Please know that I appreciate and acknowledge the myriad of different pieces that contribute to the dysfunction that is the sickness called childhood sexual abuse. I try so much to understand why it is happening or has happened. Sometimes the abuse goes back for decades in families or with certain groups (religious or not) or specific individuals and is ignored.
I’m trying to figure out why.I’m not going to find the answers by letting it go. Should I be ashamed of that? should any of us be ashamed for what we endured? I think the shame lies in placing blame or indifference or embarrassment or fear of what others might think.
Lucky for me, I have never been one to care too much about appearances. I’m able to sleep better at night owning who I am and vocalizing what I’m fighting for. I’m far from perfect, but I know I can honestly say I make a difference because of my faults while trying to learn from them. Not sweeping them behind the microwave with the mouse shit.
Religion does help some people to forgive. I respect that.

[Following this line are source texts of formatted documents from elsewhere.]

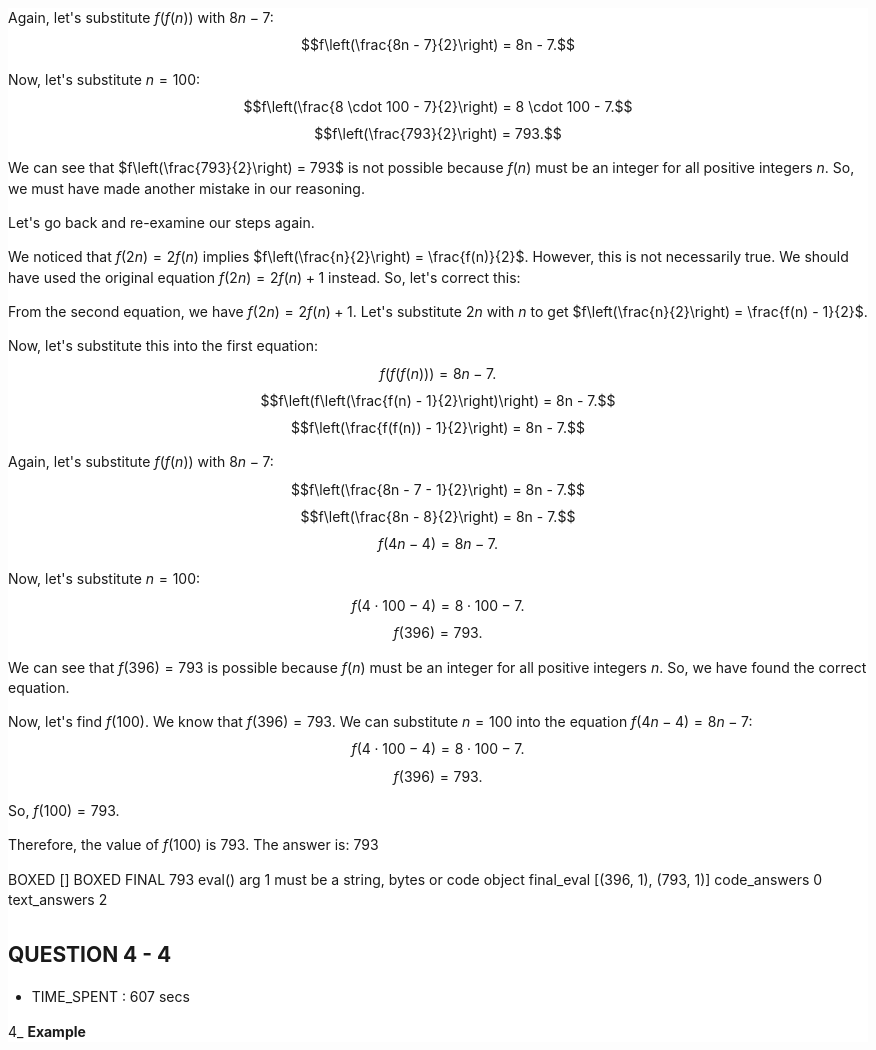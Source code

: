 Again, let's substitute $f(f(n))$ with $8n - 7$:
$$f\left(\frac{8n - 7}{2}\right) = 8n - 7.$$

Now, let's substitute $n = 100$:
$$f\left(\frac{8 \cdot 100 - 7}{2}\right) = 8 \cdot 100 - 7.$$
$$f\left(\frac{793}{2}\right) = 793.$$

We can see that $f\left(\frac{793}{2}\right) = 793$ is not possible because $f(n)$ must be an integer for all positive integers $n$. So, we must have made another mistake in our reasoning.

Let's go back and re-examine our steps again.

We noticed that $f(2n) = 2f(n)$ implies $f\left(\frac{n}{2}\right) = \frac{f(n)}{2}$. However, this is not necessarily true. We should have used the original equation $f(2n) = 2f(n) + 1$ instead. So, let's correct this:

From the second equation, we have $f(2n) = 2f(n) + 1$. Let's substitute $2n$ with $n$ to get $f\left(\frac{n}{2}\right) = \frac{f(n) - 1}{2}$.

Now, let's substitute this into the first equation:
$$f(f(f(n))) = 8n - 7.$$
$$f\left(f\left(\frac{f(n) - 1}{2}\right)\right) = 8n - 7.$$
$$f\left(\frac{f(f(n)) - 1}{2}\right) = 8n - 7.$$

Again, let's substitute $f(f(n))$ with $8n - 7$:
$$f\left(\frac{8n - 7 - 1}{2}\right) = 8n - 7.$$
$$f\left(\frac{8n - 8}{2}\right) = 8n - 7.$$
$$f(4n - 4) = 8n - 7.$$

Now, let's substitute $n = 100$:
$$f(4 \cdot 100 - 4) = 8 \cdot 100 - 7.$$
$$f(396) = 793.$$

We can see that $f(396) = 793$ is possible because $f(n)$ must be an integer for all positive integers $n$. So, we have found the correct equation.

Now, let's find $f(100)$. We know that $f(396) = 793$. We can substitute $n = 100$ into the equation $f(4n - 4) = 8n - 7$:
$$f(4 \cdot 100 - 4) = 8 \cdot 100 - 7.$$
$$f(396) = 793.$$

So, $f(100) = 793$.

Therefore, the value of $f(100)$ is $793$. The answer is: $793$

BOXED []
BOXED FINAL 793
eval() arg 1 must be a string, bytes or code object final_eval
[(396, 1), (793, 1)]
code_answers 0 text_answers 2



## QUESTION 4 - 4 
- TIME_SPENT : 607 secs

4_
**Example**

Do not misunderstand my search for justice for children and adult survivors with intolerance.
Some people use their religion to further spread ignorance or to ignore the bigger problem.
I’m pretty sure the God I answer to wouldn’t let me rest easy without addressing the issue of harming innocent children or anybody for that matter and letting it go because I forgave myself for doing so.
Seems to me that might be part of the problem?